News
Featured Image

LONDON, England, August 3, 2016 (LifeSiteNews) — A young British pro-lifer will appear Thursday in court to request a reduction of £ 47,000 (US $62,000) in court costs she was ordered to pay for taking two doctors to court after they were caught on video illegally offering to do sex-selective abortions.

“I’m saddened that this is the state of our justice system,” Aisling Hubert told LifeSite News. “It’s immoral when the person who seeks justice is hit with a huge legal bill like this, and it makes me worry that others will be deterred from private persecutions in the future.”

Hubert, a 23-year-old volunteer with Abort-67, launched a private criminal prosecution against Dr. Prabha Sivaraman and Dr. Palaniappan Rajmohan after both were caught on video in 2012 expressing their willingness to perform sex-selection abortions to undercover journalists who claimed to be unhappily pregnant with female unborn children.

The Crown Prosecuting Service investigated but ultimately decided to drop the cases, whereupon Hubert, in consultation with her family, elected to pursue private prosecutions. These are a holdover from the time centuries ago when all criminal prosecutions were brought by the victims, just as civil cases are today.

Image

“My family were very supportive,” Hubert said, “and it was something somebody had to do.”

Though sex-selection abortions are not expressly prohibited by the country’s 1967 Abortion Act, the law permits abortion only when the health of the mother is threatened. Politicians have argued, therefore, that the law implicitly criminalizes sex-selection abortions, and abortion providers such as the British Pregnancy Advisory Service argue the opposite.

Instead of clarifying the question as some had hoped, the Crown’s actions have muddied the waters. They not only withdrew from their own prosecution but took over Hubert’s with the explicit intention of dropping it, which they did in March 2015.

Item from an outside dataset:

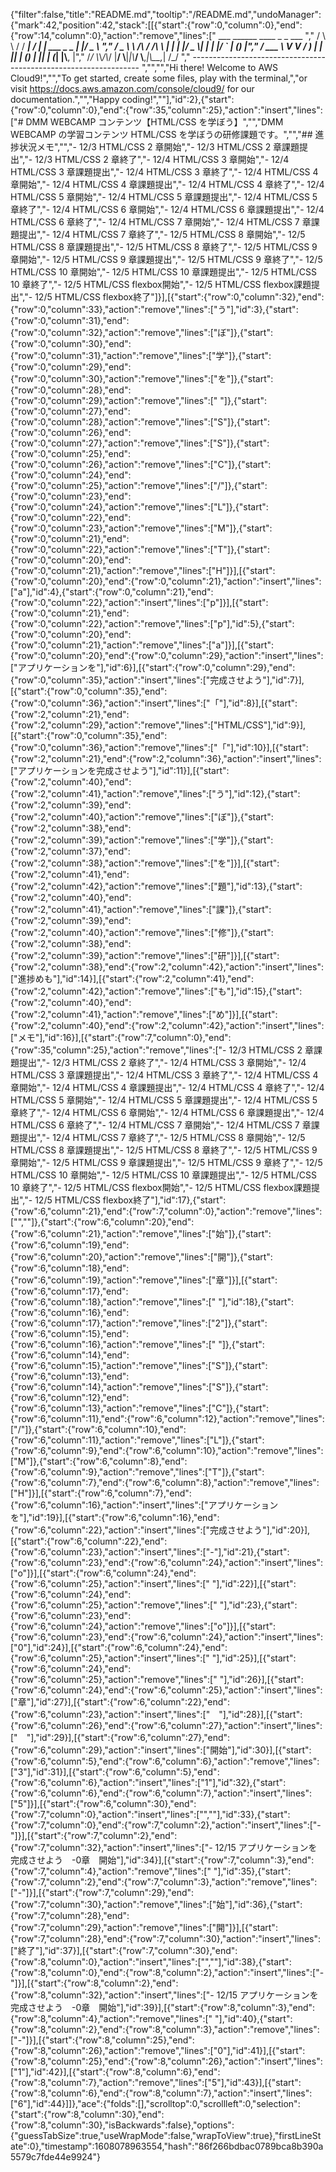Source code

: {"filter":false,"title":"README.md","tooltip":"/README.md","undoManager":{"mark":42,"position":42,"stack":[[{"start":{"row":0,"column":0},"end":{"row":14,"column":0},"action":"remove","lines":["         ___        ______     ____ _                 _  ___  ","        / \\ \\      / / ___|   / ___| | ___  _   _  __| |/ _ \\ ","       / _ \\ \\ /\\ / /\\___ \\  | |   | |/ _ \\| | | |/ _` | (_) |","      / ___ \\ V  V /  ___) | | |___| | (_) | |_| | (_| |\\__, |","     /_/   \\_\\_/\\_/  |____/   \\____|_|\\___/ \\__,_|\\__,_|  /_/ "," ----------------------------------------------------------------- ","","","Hi there! Welcome to AWS Cloud9!","","To get started, create some files, play with the terminal,","or visit https://docs.aws.amazon.com/console/cloud9/ for our documentation.","","Happy coding!",""],"id":2},{"start":{"row":0,"column":0},"end":{"row":35,"column":25},"action":"insert","lines":["# DMM WEBCAMP コンテンツ【HTML/CSS を学ぼう】","","DMM WEBCAMP の学習コンテンツ HTML/CSS を学ぼうの研修課題です。","","## 進捗状況メモ","","- 12/3 HTML/CSS 2 章開始","- 12/3 HTML/CSS 2 章課題提出","- 12/3 HTML/CSS 2 章終了","- 12/4 HTML/CSS 3 章開始","- 12/4 HTML/CSS 3 章課題提出","- 12/4 HTML/CSS 3 章終了","- 12/4 HTML/CSS 4 章開始","- 12/4 HTML/CSS 4 章課題提出","- 12/4 HTML/CSS 4 章終了","- 12/4 HTML/CSS 5 章開始","- 12/4 HTML/CSS 5 章課題提出","- 12/4 HTML/CSS 5 章終了","- 12/4 HTML/CSS 6 章開始","- 12/4 HTML/CSS 6 章課題提出","- 12/4 HTML/CSS 6 章終了","- 12/4 HTML/CSS 7 章開始","- 12/4 HTML/CSS 7 章課題提出","- 12/4 HTML/CSS 7 章終了","- 12/5 HTML/CSS 8 章開始","- 12/5 HTML/CSS 8 章課題提出","- 12/5 HTML/CSS 8 章終了","- 12/5 HTML/CSS 9 章開始","- 12/5 HTML/CSS 9 章課題提出","- 12/5 HTML/CSS 9 章終了","- 12/5 HTML/CSS 10 章開始","- 12/5 HTML/CSS 10 章課題提出","- 12/5 HTML/CSS 10 章終了","- 12/5 HTML/CSS flexbox開始","- 12/5 HTML/CSS flexbox課題提出","- 12/5 HTML/CSS flexbox終了"]}],[{"start":{"row":0,"column":32},"end":{"row":0,"column":33},"action":"remove","lines":["う"],"id":3},{"start":{"row":0,"column":31},"end":{"row":0,"column":32},"action":"remove","lines":["ぼ"]},{"start":{"row":0,"column":30},"end":{"row":0,"column":31},"action":"remove","lines":["学"]},{"start":{"row":0,"column":29},"end":{"row":0,"column":30},"action":"remove","lines":["を"]},{"start":{"row":0,"column":28},"end":{"row":0,"column":29},"action":"remove","lines":[" "]},{"start":{"row":0,"column":27},"end":{"row":0,"column":28},"action":"remove","lines":["S"]},{"start":{"row":0,"column":26},"end":{"row":0,"column":27},"action":"remove","lines":["S"]},{"start":{"row":0,"column":25},"end":{"row":0,"column":26},"action":"remove","lines":["C"]},{"start":{"row":0,"column":24},"end":{"row":0,"column":25},"action":"remove","lines":["/"]},{"start":{"row":0,"column":23},"end":{"row":0,"column":24},"action":"remove","lines":["L"]},{"start":{"row":0,"column":22},"end":{"row":0,"column":23},"action":"remove","lines":["M"]},{"start":{"row":0,"column":21},"end":{"row":0,"column":22},"action":"remove","lines":["T"]},{"start":{"row":0,"column":20},"end":{"row":0,"column":21},"action":"remove","lines":["H"]}],[{"start":{"row":0,"column":20},"end":{"row":0,"column":21},"action":"insert","lines":["a"],"id":4},{"start":{"row":0,"column":21},"end":{"row":0,"column":22},"action":"insert","lines":["p"]}],[{"start":{"row":0,"column":21},"end":{"row":0,"column":22},"action":"remove","lines":["p"],"id":5},{"start":{"row":0,"column":20},"end":{"row":0,"column":21},"action":"remove","lines":["a"]}],[{"start":{"row":0,"column":20},"end":{"row":0,"column":29},"action":"insert","lines":["アプリケーションを"],"id":6}],[{"start":{"row":0,"column":29},"end":{"row":0,"column":35},"action":"insert","lines":["完成させよう"],"id":7}],[{"start":{"row":0,"column":35},"end":{"row":0,"column":36},"action":"insert","lines":["「"],"id":8}],[{"start":{"row":2,"column":21},"end":{"row":2,"column":29},"action":"remove","lines":["HTML/CSS"],"id":9}],[{"start":{"row":0,"column":35},"end":{"row":0,"column":36},"action":"remove","lines":["「"],"id":10}],[{"start":{"row":2,"column":21},"end":{"row":2,"column":36},"action":"insert","lines":["アプリケーションを完成させよう"],"id":11}],[{"start":{"row":2,"column":40},"end":{"row":2,"column":41},"action":"remove","lines":["う"],"id":12},{"start":{"row":2,"column":39},"end":{"row":2,"column":40},"action":"remove","lines":["ぼ"]},{"start":{"row":2,"column":38},"end":{"row":2,"column":39},"action":"remove","lines":["学"]},{"start":{"row":2,"column":37},"end":{"row":2,"column":38},"action":"remove","lines":["を"]}],[{"start":{"row":2,"column":41},"end":{"row":2,"column":42},"action":"remove","lines":["題"],"id":13},{"start":{"row":2,"column":40},"end":{"row":2,"column":41},"action":"remove","lines":["課"]},{"start":{"row":2,"column":39},"end":{"row":2,"column":40},"action":"remove","lines":["修"]},{"start":{"row":2,"column":38},"end":{"row":2,"column":39},"action":"remove","lines":["研"]}],[{"start":{"row":2,"column":38},"end":{"row":2,"column":42},"action":"insert","lines":["進捗めも"],"id":14}],[{"start":{"row":2,"column":41},"end":{"row":2,"column":42},"action":"remove","lines":["も"],"id":15},{"start":{"row":2,"column":40},"end":{"row":2,"column":41},"action":"remove","lines":["め"]}],[{"start":{"row":2,"column":40},"end":{"row":2,"column":42},"action":"insert","lines":["メモ"],"id":16}],[{"start":{"row":7,"column":0},"end":{"row":35,"column":25},"action":"remove","lines":["- 12/3 HTML/CSS 2 章課題提出","- 12/3 HTML/CSS 2 章終了","- 12/4 HTML/CSS 3 章開始","- 12/4 HTML/CSS 3 章課題提出","- 12/4 HTML/CSS 3 章終了","- 12/4 HTML/CSS 4 章開始","- 12/4 HTML/CSS 4 章課題提出","- 12/4 HTML/CSS 4 章終了","- 12/4 HTML/CSS 5 章開始","- 12/4 HTML/CSS 5 章課題提出","- 12/4 HTML/CSS 5 章終了","- 12/4 HTML/CSS 6 章開始","- 12/4 HTML/CSS 6 章課題提出","- 12/4 HTML/CSS 6 章終了","- 12/4 HTML/CSS 7 章開始","- 12/4 HTML/CSS 7 章課題提出","- 12/4 HTML/CSS 7 章終了","- 12/5 HTML/CSS 8 章開始","- 12/5 HTML/CSS 8 章課題提出","- 12/5 HTML/CSS 8 章終了","- 12/5 HTML/CSS 9 章開始","- 12/5 HTML/CSS 9 章課題提出","- 12/5 HTML/CSS 9 章終了","- 12/5 HTML/CSS 10 章開始","- 12/5 HTML/CSS 10 章課題提出","- 12/5 HTML/CSS 10 章終了","- 12/5 HTML/CSS flexbox開始","- 12/5 HTML/CSS flexbox課題提出","- 12/5 HTML/CSS flexbox終了"],"id":17},{"start":{"row":6,"column":21},"end":{"row":7,"column":0},"action":"remove","lines":["",""]},{"start":{"row":6,"column":20},"end":{"row":6,"column":21},"action":"remove","lines":["始"]},{"start":{"row":6,"column":19},"end":{"row":6,"column":20},"action":"remove","lines":["開"]},{"start":{"row":6,"column":18},"end":{"row":6,"column":19},"action":"remove","lines":["章"]}],[{"start":{"row":6,"column":17},"end":{"row":6,"column":18},"action":"remove","lines":[" "],"id":18},{"start":{"row":6,"column":16},"end":{"row":6,"column":17},"action":"remove","lines":["2"]},{"start":{"row":6,"column":15},"end":{"row":6,"column":16},"action":"remove","lines":[" "]},{"start":{"row":6,"column":14},"end":{"row":6,"column":15},"action":"remove","lines":["S"]},{"start":{"row":6,"column":13},"end":{"row":6,"column":14},"action":"remove","lines":["S"]},{"start":{"row":6,"column":12},"end":{"row":6,"column":13},"action":"remove","lines":["C"]},{"start":{"row":6,"column":11},"end":{"row":6,"column":12},"action":"remove","lines":["/"]},{"start":{"row":6,"column":10},"end":{"row":6,"column":11},"action":"remove","lines":["L"]},{"start":{"row":6,"column":9},"end":{"row":6,"column":10},"action":"remove","lines":["M"]},{"start":{"row":6,"column":8},"end":{"row":6,"column":9},"action":"remove","lines":["T"]},{"start":{"row":6,"column":7},"end":{"row":6,"column":8},"action":"remove","lines":["H"]}],[{"start":{"row":6,"column":7},"end":{"row":6,"column":16},"action":"insert","lines":["アプリケーションを"],"id":19}],[{"start":{"row":6,"column":16},"end":{"row":6,"column":22},"action":"insert","lines":["完成させよう"],"id":20}],[{"start":{"row":6,"column":22},"end":{"row":6,"column":23},"action":"insert","lines":["-"],"id":21},{"start":{"row":6,"column":23},"end":{"row":6,"column":24},"action":"insert","lines":["o"]}],[{"start":{"row":6,"column":24},"end":{"row":6,"column":25},"action":"insert","lines":[" "],"id":22}],[{"start":{"row":6,"column":24},"end":{"row":6,"column":25},"action":"remove","lines":[" "],"id":23},{"start":{"row":6,"column":23},"end":{"row":6,"column":24},"action":"remove","lines":["o"]}],[{"start":{"row":6,"column":23},"end":{"row":6,"column":24},"action":"insert","lines":["0"],"id":24}],[{"start":{"row":6,"column":24},"end":{"row":6,"column":25},"action":"insert","lines":[" "],"id":25}],[{"start":{"row":6,"column":24},"end":{"row":6,"column":25},"action":"remove","lines":[" "],"id":26}],[{"start":{"row":6,"column":24},"end":{"row":6,"column":25},"action":"insert","lines":["章"],"id":27}],[{"start":{"row":6,"column":22},"end":{"row":6,"column":23},"action":"insert","lines":["　"],"id":28}],[{"start":{"row":6,"column":26},"end":{"row":6,"column":27},"action":"insert","lines":["　"],"id":29}],[{"start":{"row":6,"column":27},"end":{"row":6,"column":29},"action":"insert","lines":["開始"],"id":30}],[{"start":{"row":6,"column":5},"end":{"row":6,"column":6},"action":"remove","lines":["3"],"id":31}],[{"start":{"row":6,"column":5},"end":{"row":6,"column":6},"action":"insert","lines":["1"],"id":32},{"start":{"row":6,"column":6},"end":{"row":6,"column":7},"action":"insert","lines":["5"]}],[{"start":{"row":6,"column":30},"end":{"row":7,"column":0},"action":"insert","lines":["",""],"id":33},{"start":{"row":7,"column":0},"end":{"row":7,"column":2},"action":"insert","lines":["- "]}],[{"start":{"row":7,"column":2},"end":{"row":7,"column":32},"action":"insert","lines":["- 12/15 アプリケーションを完成させよう　-0章　開始"],"id":34}],[{"start":{"row":7,"column":3},"end":{"row":7,"column":4},"action":"remove","lines":[" "],"id":35},{"start":{"row":7,"column":2},"end":{"row":7,"column":3},"action":"remove","lines":["-"]}],[{"start":{"row":7,"column":29},"end":{"row":7,"column":30},"action":"remove","lines":["始"],"id":36},{"start":{"row":7,"column":28},"end":{"row":7,"column":29},"action":"remove","lines":["開"]}],[{"start":{"row":7,"column":28},"end":{"row":7,"column":30},"action":"insert","lines":["終了"],"id":37}],[{"start":{"row":7,"column":30},"end":{"row":8,"column":0},"action":"insert","lines":["",""],"id":38},{"start":{"row":8,"column":0},"end":{"row":8,"column":2},"action":"insert","lines":["- "]}],[{"start":{"row":8,"column":2},"end":{"row":8,"column":32},"action":"insert","lines":["- 12/15 アプリケーションを完成させよう　-0章　開始"],"id":39}],[{"start":{"row":8,"column":3},"end":{"row":8,"column":4},"action":"remove","lines":[" "],"id":40},{"start":{"row":8,"column":2},"end":{"row":8,"column":3},"action":"remove","lines":["-"]}],[{"start":{"row":8,"column":25},"end":{"row":8,"column":26},"action":"remove","lines":["0"],"id":41}],[{"start":{"row":8,"column":25},"end":{"row":8,"column":26},"action":"insert","lines":["1"],"id":42}],[{"start":{"row":8,"column":6},"end":{"row":8,"column":7},"action":"remove","lines":["5"],"id":43}],[{"start":{"row":8,"column":6},"end":{"row":8,"column":7},"action":"insert","lines":["6"],"id":44}]]},"ace":{"folds":[],"scrolltop":0,"scrollleft":0,"selection":{"start":{"row":8,"column":30},"end":{"row":8,"column":30},"isBackwards":false},"options":{"guessTabSize":true,"useWrapMode":false,"wrapToView":true},"firstLineState":0},"timestamp":1608078963554,"hash":"86f266bdbac0789bca8b390a5579c7fde44e9924"}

The Crown admitted at that time that there was “a reasonable prospect of conviction” but still refused to prosecute on the grounds that it was not in the public interest. “Taking in to account all the other evidence we are aware of, whilst there is sufficient evidence for a realistic prospect of conviction, this is truly very finely balanced indeed,” the CPS claimed. “However, the public interest considerations in not pursuing a prosecution outweigh those in favor.”

CPS boss Alison Saunders said it would be better for the doctors to be subjected to disciplinary action by the medical profession than face criminal charges.

Last year, the two doctors secured a court order for Hubert to pay their court costs, and the CPS added its costs as well, bringing the total to £47,000. Hubert will tell the court on Thursday that she cannot pay, requesting that either the court withdraw the costs award, permit her to pay it in installments, or send her to jail.

“It’s immoral to pay it,” she told LifeSite News.

Meanwhile, she has appealed the Crown’s decision to drop the charges against the two doctors to the European Court of Human Rights.

“It feels as though I am being punished by the legal establishment for exposing its reluctance to challenge gender abortion,” Aisling said. “These two doctors were filmed offering gender abortion. I sought to bring them to justice. Now I am being punished and told to pay a huge sum to them. Where is the justice in that? “

Hubert argues that “private prosecution is an important check and balance on state power. It allows private citizens to fight for justice when the state apparatus has failed or turned a blind eye. But these massive costs will make it impossible for people like me in the future,” Aisling said.

The Crown Prosecuting Service can intervene and take over private prosecutions and then dismiss them. The CPS initially investigated both doctors but dismissed both investigations, and after Hubert initiated her private actions, took them over and dismissed both. The Crown admitted that the investigations met one of the criteria for proceeding — a likelihood of conviction — but not the second, which is that the prosecution “is in the public interest.”

When a London Telegraph reporter told Dr. Sivaraman that “a girl was inappropriate as this time,” the doctor responded on video, “I don’t ask questions. If you want a termination, you want a termination.”

Dr. Rajmohan also agreed to perform the abortion after hearing the reason was the unborn child’s gender, telling the reporter, “It’s like female infanticide, isn’t it?”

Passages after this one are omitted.